Protein measurements were performed using adult head lysates and imaged using an Amersham Imager 680 or Vilber Lourmat Fusion FX. Densitometric analyses of western blots were quantitated using the Gels tool of ImageJ. The following antibodies were used: mouse anti-cleaved-Tau (Asp421) clone C3 (Millipore; 36-017) 1:1000, rabbit anti-TauC (1:20,000), rabbit anti-PHF-1 (Sigma) 1:2000, monoclonal anti-phospho-Tau (Ser202, Thr205) (AT8) (Thermo Fisher) 1:2000, monoclonal anti-phospho-Tau (Thr212, Ser214) (AT100) (Thermo Fisher) 1:2000, monoclonal anti-Spectrin (DSHB) 1:1000, monoclonal anti-alpha tubulin (Sigma) 1:2000, mouse anti-HA (Covance) 1:1000, guinea pig anti-Vps26 (gift from Hugo Bellen) (1:4000), HRP anti-mouse (Jackson Immunoresearch) (1:20,000), HRP anti-rabbit (Jackson ImmunoResearch) (1:20,000), HRP anti-guinea pig (1:20,000). Additional details on head lysate preparation, immunoprecipitation, and antibody staining procedures are described in supplemental methods.

Mammalian cell culture

Immortalized CN1.4 mouse cortical neurons that stably express inducible forms of hTau [2N4R] were described previously50. To inhibit retromer in these lines we used lentivirus expression of murine VPS26A, VPS29 or VPS35 shRNA or a scrambled shRNA control.
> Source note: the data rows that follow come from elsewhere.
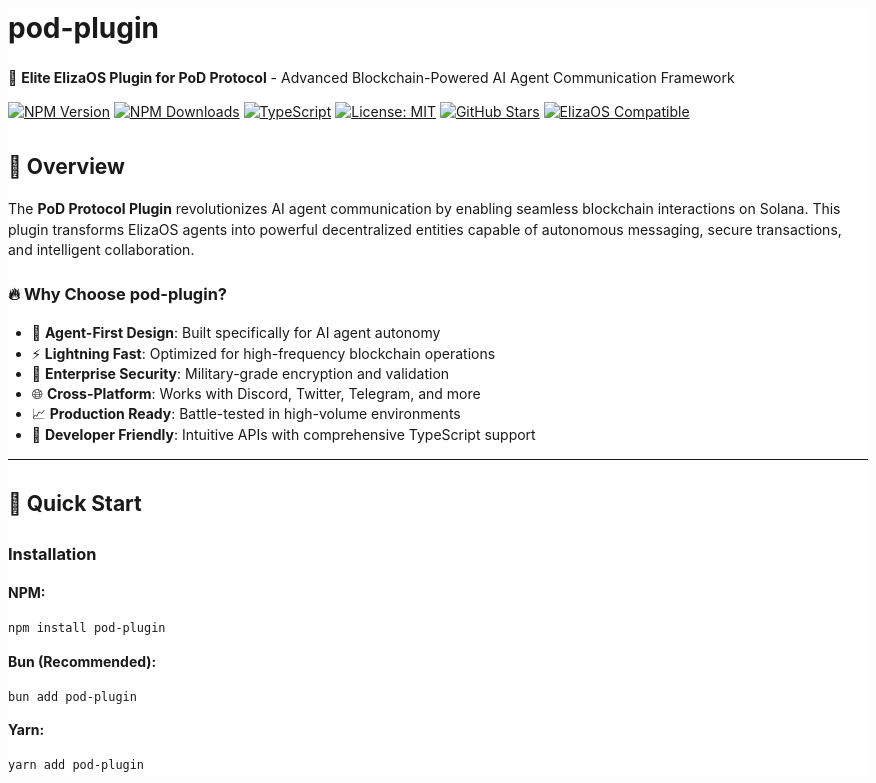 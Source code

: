 # pod-plugin

🚀 **Elite ElizaOS Plugin for PoD Protocol** - Advanced Blockchain-Powered AI Agent Communication Framework

[![NPM Version](https://img.shields.io/npm/v/pod-plugin?style=flat-square&color=blue)](https://www.npmjs.com/package/pod-plugin)
[![NPM Downloads](https://img.shields.io/npm/dm/pod-plugin?style=flat-square&color=green)](https://www.npmjs.com/package/pod-plugin)
[![TypeScript](https://img.shields.io/badge/%3C%2F%3E-TypeScript-%230074c1.svg?style=flat-square)](http://www.typescriptlang.org/)
[![License: MIT](https://img.shields.io/badge/License-MIT-yellow.svg?style=flat-square)](https://opensource.org/licenses/MIT)
[![GitHub Stars](https://img.shields.io/github/stars/Dexploarer/pod-plugin?style=flat-square&color=gold)](https://github.com/Dexploarer/pod-plugin)
[![ElizaOS Compatible](https://img.shields.io/badge/ElizaOS-Compatible-purple?style=flat-square)](https://github.com/elizaOS/eliza)

## 🎯 **Overview**

The **PoD Protocol Plugin** revolutionizes AI agent communication by enabling seamless blockchain interactions on Solana. This plugin transforms ElizaOS agents into powerful decentralized entities capable of autonomous messaging, secure transactions, and intelligent collaboration.

### 🔥 **Why Choose pod-plugin?**

- 🤖 **Agent-First Design**: Built specifically for AI agent autonomy
- ⚡ **Lightning Fast**: Optimized for high-frequency blockchain operations  
- 🔐 **Enterprise Security**: Military-grade encryption and validation
- 🌐 **Cross-Platform**: Works with Discord, Twitter, Telegram, and more
- 📈 **Production Ready**: Battle-tested in high-volume environments
- 🔧 **Developer Friendly**: Intuitive APIs with comprehensive TypeScript support

---

## 🚀 **Quick Start**

### Installation

**NPM:**
```bash
npm install pod-plugin
```

**Bun (Recommended):**
```bash
bun add pod-plugin
```

**Yarn:**
```bash
yarn add pod-plugin
```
Cell culture conditions, lentivirus preparation, transduction, and protein measurement procedures are described in supplemental methods.

Statistics

Prior to performing statistical analyses, the distribution of data was checked, for all datasets, using a Shapiro-Wilk normality test. In the event of non-normal distribution, even for one group in a large dataset (for example, a timepoint in axon degeneration dataset), a non-parametric test was chosen. The following tests were employed—for Drosophila eye phenotypes: non-parametric Mann–Whitney U test or Kruskal–Wallis test with Dunnett’s multiple comparison test; for synapse and axon degeneration: Unpaired two-tailed t-test, one-way ANOVA or Kruskal–Wallis test along with Dunnett’s multiple comparison test; for protein levels analysis: Unpaired two-tailed t-test or one-way ANOVA along with Tukey’s multiple comparison test. For multiple comparisons, adjusted p values are reported. Statistical analyses were performed using GraphPad PRISM 7.0a.

Ethical approval

Studies using Drosophila melanogaster are not subject to institutional ethical approval however all experiments complied with relevant guidelines.

Reporting summary

Further information on research design is available in the Nature Research Reporting Summary linked to this article.